What the task asks ▸
Using the data below, print exactly the line with "or one must", the line with "Warning: 'SelectContent' is", and every line between them, but none of the pictures.
::: Records for the exercise
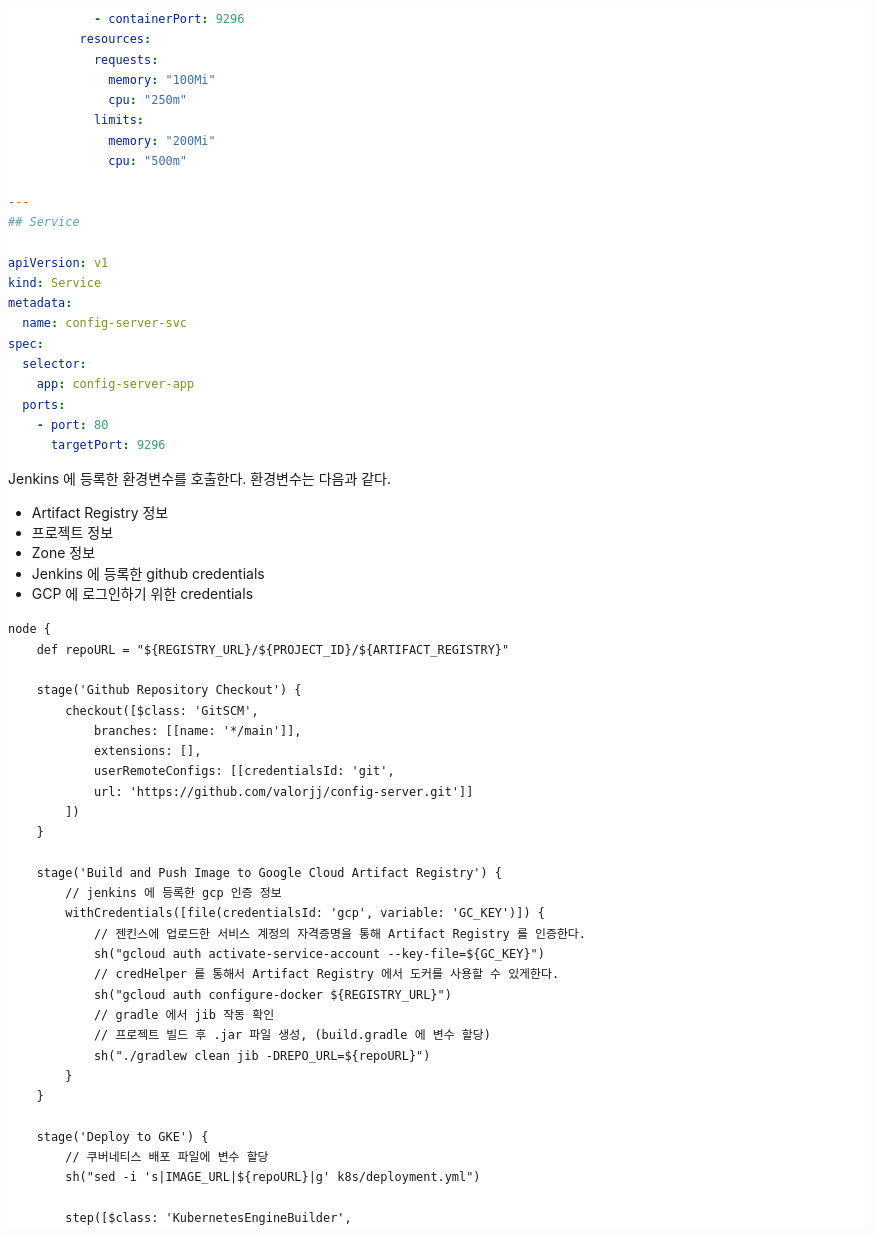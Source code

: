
```yaml
            - containerPort: 9296
          resources:
            requests:
              memory: "100Mi"
              cpu: "250m"
            limits:
              memory: "200Mi"
              cpu: "500m"

---
## Service

apiVersion: v1
kind: Service
metadata:
  name: config-server-svc
spec:
  selector:
    app: config-server-app
  ports:
    - port: 80
      targetPort: 9296

```

Jenkins 에 등록한 환경변수를 호출한다. 환경변수는 다음과 같다.

- Artifact Registry 정보
- 프로젝트 정보
- Zone 정보
- Jenkins 에 등록한 github credentials
- GCP 에 로그인하기 위한 credentials


```jenkins
node {
    def repoURL = "${REGISTRY_URL}/${PROJECT_ID}/${ARTIFACT_REGISTRY}"

    stage('Github Repository Checkout') {
        checkout([$class: 'GitSCM',
            branches: [[name: '*/main']],
            extensions: [],
            userRemoteConfigs: [[credentialsId: 'git', 
            url: 'https://github.com/valorjj/config-server.git']]
        ])
    }

    stage('Build and Push Image to Google Cloud Artifact Registry') {
        // jenkins 에 등록한 gcp 인증 정보
        withCredentials([file(credentialsId: 'gcp', variable: 'GC_KEY')]) {
            // 젠킨스에 업로드한 서비스 계정의 자격증명을 통해 Artifact Registry 를 인증한다. 
            sh("gcloud auth activate-service-account --key-file=${GC_KEY}")
            // credHelper 를 통해서 Artifact Registry 에서 도커를 사용할 수 있게한다.
            sh("gcloud auth configure-docker ${REGISTRY_URL}")
            // gradle 에서 jib 작동 확인
            // 프로젝트 빌드 후 .jar 파일 생성, (build.gradle 에 변수 할당)
            sh("./gradlew clean jib -DREPO_URL=${repoURL}") 
        }
    }

    stage('Deploy to GKE') {
        // 쿠버네티스 배포 파일에 변수 할당
        sh("sed -i 's|IMAGE_URL|${repoURL}|g' k8s/deployment.yml")
        
        step([$class: 'KubernetesEngineBuilder',
```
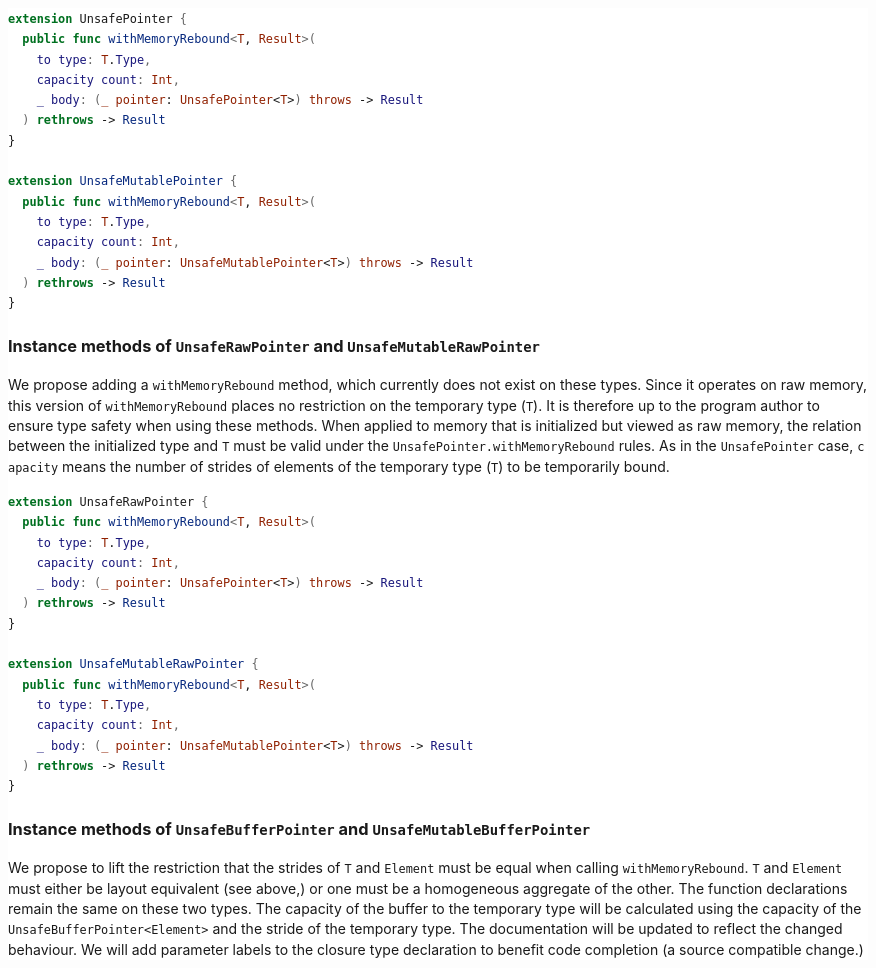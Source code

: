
 ```swift
extension UnsafePointer {
  public func withMemoryRebound<T, Result>(
    to type: T.Type,
    capacity count: Int,
    _ body: (_ pointer: UnsafePointer<T>) throws -> Result
  ) rethrows -> Result
}

extension UnsafeMutablePointer {
  public func withMemoryRebound<T, Result>(
    to type: T.Type,
    capacity count: Int,
    _ body: (_ pointer: UnsafeMutablePointer<T>) throws -> Result
  ) rethrows -> Result
}
```

### Instance methods of `UnsafeRawPointer` and `UnsafeMutableRawPointer`

We propose adding a `withMemoryRebound` method, which currently does not exist on these types.
Since it operates on raw memory, this version of `withMemoryRebound` places no restriction on the temporary type (`T`).
It is therefore up to the program author to ensure type safety when using these methods.
When applied to memory that is initialized but viewed as raw memory,
the relation between the initialized type and `T` must be valid under the `UnsafePointer.withMemoryRebound` rules.
As in the `UnsafePointer` case, `capacity` means the number of strides of elements of the temporary type (`T`) to be temporarily bound.

```swift
extension UnsafeRawPointer {
  public func withMemoryRebound<T, Result>(
    to type: T.Type,
    capacity count: Int,
    _ body: (_ pointer: UnsafePointer<T>) throws -> Result
  ) rethrows -> Result
}

extension UnsafeMutableRawPointer {
  public func withMemoryRebound<T, Result>(
    to type: T.Type,
    capacity count: Int,
    _ body: (_ pointer: UnsafeMutablePointer<T>) throws -> Result
  ) rethrows -> Result
}
```

### Instance methods of `UnsafeBufferPointer` and `UnsafeMutableBufferPointer`

We propose to lift the restriction that the strides of `T` and `Element` must be equal when calling `withMemoryRebound`.
`T` and `Element` must either be layout equivalent (see above,)
or one must be a homogeneous aggregate of the other.
The function declarations remain the same on these two types.
The capacity of the buffer to the temporary type will be calculated using the capacity of the `UnsafeBufferPointer<Element>` and the stride of the temporary type.
The documentation will be updated to reflect the changed behaviour.
We will add parameter labels to the closure type declaration to benefit code completion (a source compatible change.)
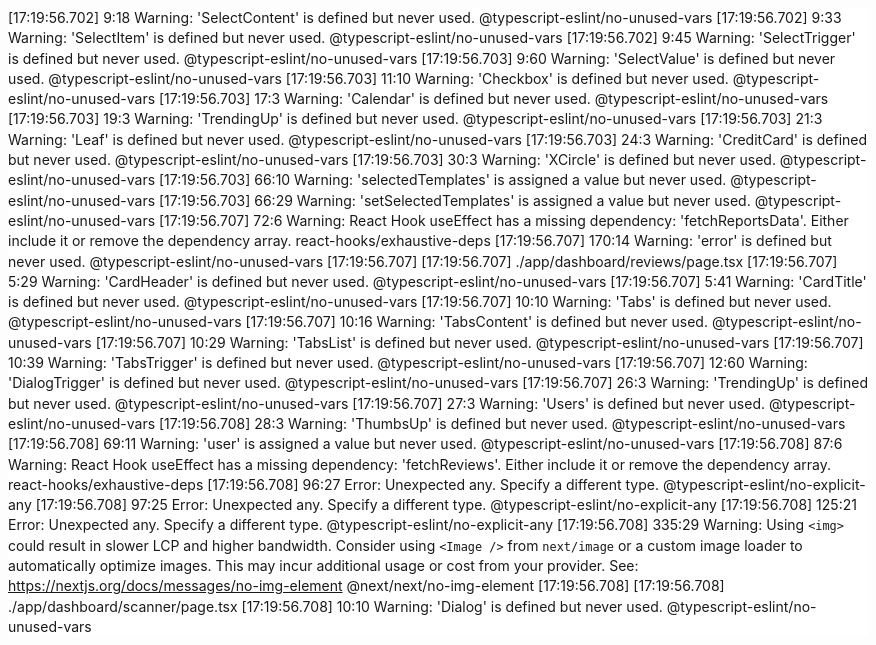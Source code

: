[17:19:56.702] 9:18  Warning: 'SelectContent' is defined but never used.  @typescript-eslint/no-unused-vars
[17:19:56.702] 9:33  Warning: 'SelectItem' is defined but never used.  @typescript-eslint/no-unused-vars
[17:19:56.702] 9:45  Warning: 'SelectTrigger' is defined but never used.  @typescript-eslint/no-unused-vars
[17:19:56.703] 9:60  Warning: 'SelectValue' is defined but never used.  @typescript-eslint/no-unused-vars
[17:19:56.703] 11:10  Warning: 'Checkbox' is defined but never used.  @typescript-eslint/no-unused-vars
[17:19:56.703] 17:3  Warning: 'Calendar' is defined but never used.  @typescript-eslint/no-unused-vars
[17:19:56.703] 19:3  Warning: 'TrendingUp' is defined but never used.  @typescript-eslint/no-unused-vars
[17:19:56.703] 21:3  Warning: 'Leaf' is defined but never used.  @typescript-eslint/no-unused-vars
[17:19:56.703] 24:3  Warning: 'CreditCard' is defined but never used.  @typescript-eslint/no-unused-vars
[17:19:56.703] 30:3  Warning: 'XCircle' is defined but never used.  @typescript-eslint/no-unused-vars
[17:19:56.703] 66:10  Warning: 'selectedTemplates' is assigned a value but never used.  @typescript-eslint/no-unused-vars
[17:19:56.703] 66:29  Warning: 'setSelectedTemplates' is assigned a value but never used.  @typescript-eslint/no-unused-vars
[17:19:56.707] 72:6  Warning: React Hook useEffect has a missing dependency: 'fetchReportsData'. Either include it or remove the dependency array.  react-hooks/exhaustive-deps
[17:19:56.707] 170:14  Warning: 'error' is defined but never used.  @typescript-eslint/no-unused-vars
[17:19:56.707] 
[17:19:56.707] ./app/dashboard/reviews/page.tsx
[17:19:56.707] 5:29  Warning: 'CardHeader' is defined but never used.  @typescript-eslint/no-unused-vars
[17:19:56.707] 5:41  Warning: 'CardTitle' is defined but never used.  @typescript-eslint/no-unused-vars
[17:19:56.707] 10:10  Warning: 'Tabs' is defined but never used.  @typescript-eslint/no-unused-vars
[17:19:56.707] 10:16  Warning: 'TabsContent' is defined but never used.  @typescript-eslint/no-unused-vars
[17:19:56.707] 10:29  Warning: 'TabsList' is defined but never used.  @typescript-eslint/no-unused-vars
[17:19:56.707] 10:39  Warning: 'TabsTrigger' is defined but never used.  @typescript-eslint/no-unused-vars
[17:19:56.707] 12:60  Warning: 'DialogTrigger' is defined but never used.  @typescript-eslint/no-unused-vars
[17:19:56.707] 26:3  Warning: 'TrendingUp' is defined but never used.  @typescript-eslint/no-unused-vars
[17:19:56.707] 27:3  Warning: 'Users' is defined but never used.  @typescript-eslint/no-unused-vars
[17:19:56.708] 28:3  Warning: 'ThumbsUp' is defined but never used.  @typescript-eslint/no-unused-vars
[17:19:56.708] 69:11  Warning: 'user' is assigned a value but never used.  @typescript-eslint/no-unused-vars
[17:19:56.708] 87:6  Warning: React Hook useEffect has a missing dependency: 'fetchReviews'. Either include it or remove the dependency array.  react-hooks/exhaustive-deps
[17:19:56.708] 96:27  Error: Unexpected any. Specify a different type.  @typescript-eslint/no-explicit-any
[17:19:56.708] 97:25  Error: Unexpected any. Specify a different type.  @typescript-eslint/no-explicit-any
[17:19:56.708] 125:21  Error: Unexpected any. Specify a different type.  @typescript-eslint/no-explicit-any
[17:19:56.708] 335:29  Warning: Using `<img>` could result in slower LCP and higher bandwidth. Consider using `<Image />` from `next/image` or a custom image loader to automatically optimize images. This may incur additional usage or cost from your provider. See: https://nextjs.org/docs/messages/no-img-element  @next/next/no-img-element
[17:19:56.708] 
[17:19:56.708] ./app/dashboard/scanner/page.tsx
[17:19:56.708] 10:10  Warning: 'Dialog' is defined but never used.  @typescript-eslint/no-unused-vars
::::::
Response to this exercise ▸
or one must be a homogeneous aggregate of the other.
The function declarations remain the same on these two types.
The capacity of the buffer to the temporary type will be calculated using the capacity of the `UnsafeBufferPointer<Element>` and the stride of the temporary type.
The documentation will be updated to reflect the changed behaviour.
We will add parameter labels to the closure type declaration to benefit code completion (a source compatible change.)
Source code

:[17:19:56.702] 9:18  Warning: 'SelectContent' is defined but never used.  @typescript-eslint/no-unused-vars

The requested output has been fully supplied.